DATA IN THIS EXERCISE >>
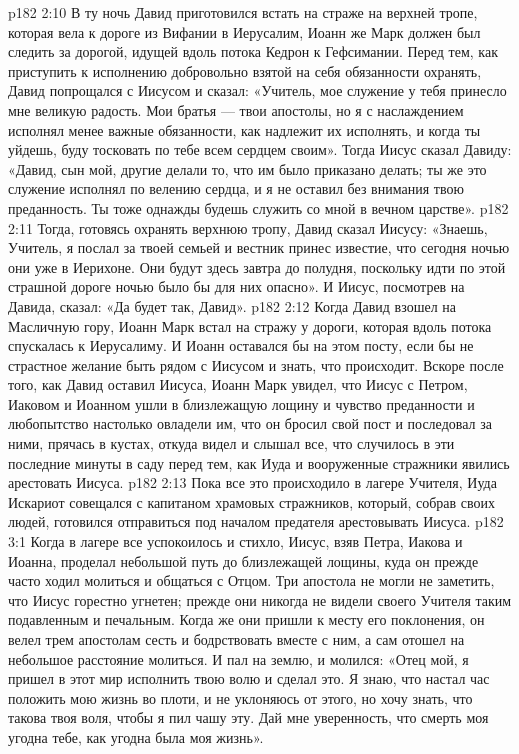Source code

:\vs p182 2:10 \pc В ту ночь Давид приготовился встать на страже на верхней тропе, которая вела к дороге из Вифании в Иерусалим, Иоанн же Марк должен был следить за дорогой, идущей вдоль потока Кедрон к Гефсимании. Перед тем, как приступить к исполнению добровольно взятой на себя обязанности охранять, Давид попрощался с Иисусом и сказал: «Учитель, мое служение у тебя принесло мне великую радость. Мои братья --- твои апостолы, но я с наслаждением исполнял менее важные обязанности, как надлежит их исполнять, и когда ты уйдешь, буду тосковать по тебе всем сердцем своим». Тогда Иисус сказал Давиду: «Давид, сын мой, другие делали то, что им было приказано делать; ты же это служение исполнял по велению сердца, и я не оставил без внимания твою преданность. Ты тоже однажды будешь служить со мной в вечном царстве».
\vs p182 2:11 Тогда, готовясь охранять верхнюю тропу, Давид сказал Иисусу: «Знаешь, Учитель, я послал за твоей семьей и вестник принес известие, что сегодня ночью они уже в Иерихоне. Они будут здесь завтра до полудня, поскольку идти по этой страшной дороге ночью было бы для них опасно». И Иисус, посмотрев на Давида, сказал: «Да будет так, Давид».
\vs p182 2:12 \pc Когда Давид взошел на Масличную гору, Иоанн Марк встал на стражу у дороги, которая вдоль потока спускалась к Иерусалиму. И Иоанн оставался бы на этом посту, если бы не страстное желание быть рядом с Иисусом и знать, что происходит. Вскоре после того, как Давид оставил Иисуса, Иоанн Марк увидел, что Иисус с Петром, Иаковом и Иоанном ушли в близлежащую лощину и чувство преданности и любопытство настолько овладели им, что он бросил свой пост и последовал за ними, прячась в кустах, откуда видел и слышал все, что случилось в эти последние минуты в саду перед тем, как Иуда и вооруженные стражники явились арестовать Иисуса.
\vs p182 2:13 \pc Пока все это происходило в лагере Учителя, Иуда Искариот совещался с капитаном храмовых стражников, который, собрав своих людей, готовился отправиться под началом предателя арестовывать Иисуса.
\vs p182 3:1 Когда в лагере все успокоилось и стихло, Иисус, взяв Петра, Иакова и Иоанна, проделал небольшой путь до близлежащей лощины, куда он прежде часто ходил молиться и общаться с Отцом. Три апостола не могли не заметить, что Иисус горестно угнетен; прежде они никогда не видели своего Учителя таким подавленным и печальным. Когда же они пришли к месту его поклонения, он велел трем апостолам сесть и бодрствовать вместе с ним, а сам отошел на небольшое расстояние молиться. И пал на землю, и молился: «Отец мой, я пришел в этот мир исполнить твою волю и сделал это. Я знаю, что настал час положить мою жизнь во плоти, и не уклоняюсь от этого, но хочу знать, что такова твоя воля, чтобы я пил чашу эту. Дай мне уверенность, что смерть моя угодна тебе, как угодна была моя жизнь».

REQUIRED WORK >>
Each record has to be set down verbatim, and the pictures must not appear in the copy.

REPLY TO THE TASK >>
Source code

:\vs p182 2:10 \pc В ту ночь Давид приготовился встать на страже на верхней тропе, которая вела к дороге из Вифании в Иерусалим, Иоанн же Марк должен был следить за дорогой, идущей вдоль потока Кедрон к Гефсимании. Перед тем, как приступить к исполнению добровольно взятой на себя обязанности охранять, Давид попрощался с Иисусом и сказал: «Учитель, мое служение у тебя принесло мне великую радость. Мои братья --- твои апостолы, но я с наслаждением исполнял менее важные обязанности, как надлежит их исполнять, и когда ты уйдешь, буду тосковать по тебе всем сердцем своим». Тогда Иисус сказал Давиду: «Давид, сын мой, другие делали то, что им было приказано делать; ты же это служение исполнял по велению сердца, и я не оставил без внимания твою преданность. Ты тоже однажды будешь служить со мной в вечном царстве».
\vs p182 2:11 Тогда, готовясь охранять верхнюю тропу, Давид сказал Иисусу: «Знаешь, Учитель, я послал за твоей семьей и вестник принес известие, что сегодня ночью они уже в Иерихоне. Они будут здесь завтра до полудня, поскольку идти по этой страшной дороге ночью было бы для них опасно». И Иисус, посмотрев на Давида, сказал: «Да будет так, Давид».
\vs p182 2:12 \pc Когда Давид взошел на Масличную гору, Иоанн Марк встал на стражу у дороги, которая вдоль потока спускалась к Иерусалиму. И Иоанн оставался бы на этом посту, если бы не страстное желание быть рядом с Иисусом и знать, что происходит. Вскоре после того, как Давид оставил Иисуса, Иоанн Марк увидел, что Иисус с Петром, Иаковом и Иоанном ушли в близлежащую лощину и чувство преданности и любопытство настолько овладели им, что он бросил свой пост и последовал за ними, прячась в кустах, откуда видел и слышал все, что случилось в эти последние минуты в саду перед тем, как Иуда и вооруженные стражники явились арестовать Иисуса.
\vs p182 2:13 \pc Пока все это происходило в лагере Учителя, Иуда Искариот совещался с капитаном храмовых стражников, который, собрав своих людей, готовился отправиться под началом предателя арестовывать Иисуса.
\vs p182 3:1 Когда в лагере все успокоилось и стихло, Иисус, взяв Петра, Иакова и Иоанна, проделал небольшой путь до близлежащей лощины, куда он прежде часто ходил молиться и общаться с Отцом. Три апостола не могли не заметить, что Иисус горестно угнетен; прежде они никогда не видели своего Учителя таким подавленным и печальным. Когда же они пришли к месту его поклонения, он велел трем апостолам сесть и бодрствовать вместе с ним, а сам отошел на небольшое расстояние молиться. И пал на землю, и молился: «Отец мой, я пришел в этот мир исполнить твою волю и сделал это. Я знаю, что настал час положить мою жизнь во плоти, и не уклоняюсь от этого, но хочу знать, что такова твоя воля, чтобы я пил чашу эту. Дай мне уверенность, что смерть моя угодна тебе, как угодна была моя жизнь».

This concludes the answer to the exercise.